Former Sars COO could find ‘no value’ in work done by Gartner
Former South African Revenue Service (Sars) chief operations officer Barry Hore has slammed a report by global consultancy firm Gartner‚ saying he could find “no value” in the work which cost the revenue service about R200-million.
Hore was testifying at retired judge Robert Nugent’s commission of inquiry into tax administration and governance at Sars on Thursday. He served as COO between 2010 and 2014‚ resigning shortly after now-suspended commissioner Tom Moyane took over.

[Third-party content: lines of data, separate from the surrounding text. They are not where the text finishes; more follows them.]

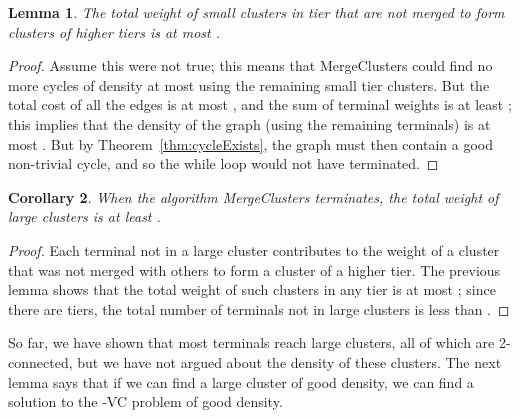 \documentclass[11pt]{article}
\newtheorem{lemma}{Lemma}[section]
\newtheorem{corollary}[lemma]{Corollary}
\newcommand{\kvc}[1]{-{\sc VC} }
\newcommand{\kv}{\kvc{2}}
\begin{document}
\begin{lemma}\label{lem:fewLeftBehind}
  The total weight of small clusters in tier  that are not merged to form
  clusters of higher tiers is at most .
\end{lemma}
\begin{proof}
  Assume this were not true; this means that {\sc MergeClusters} could
  find no more cycles of density at most  using the remaining
  small tier  clusters.  But the total cost of all the edges is at
  most , and the sum of terminal weights is at least
  ; this implies that the density of the
  graph (using the remaining terminals) is at most . But by
  Theorem~\ref{thm:cycleExists}, the graph must then contain a good
  non-trivial cycle, and so the while loop would not have terminated.
\end{proof}

\begin{corollary}\label{cor:weightLargeClusters}
  When the algorithm {\sc MergeClusters} terminates, the total weight of large
  clusters is at least .
\end{corollary}
\begin{proof}
  Each terminal not in a large cluster contributes to the weight of a
  cluster that was not merged with others to form a cluster of a
  higher tier. The previous lemma shows that the total weight of such
  clusters in any tier is at most ;
  since there are  tiers, the total number of terminals
  not in large clusters is less than .
\end{proof}


So far, we have shown that most terminals reach large clusters, all of
which are 2-connected, but we have not argued about the density of
these clusters. The next lemma says that if we can find a large
cluster of good density, we can find a solution to the \kv problem of
good density.
\end{document}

Hore also spearheaded a modernisation programme at Sars which was halted after Gartner’s recommendations were made.
According to Gartner’s report‚ the firm agreed that Sars’ core business is revenue collection and that it needed to be a consumer-centric organisation. Hore told the commission these were the only two points of the report he could agree with.
The commission provided Hore with a copy of the report and asked him to give his opinion on the process used by the firm in evaluating Sars’ IT strategy and the findings it then derived.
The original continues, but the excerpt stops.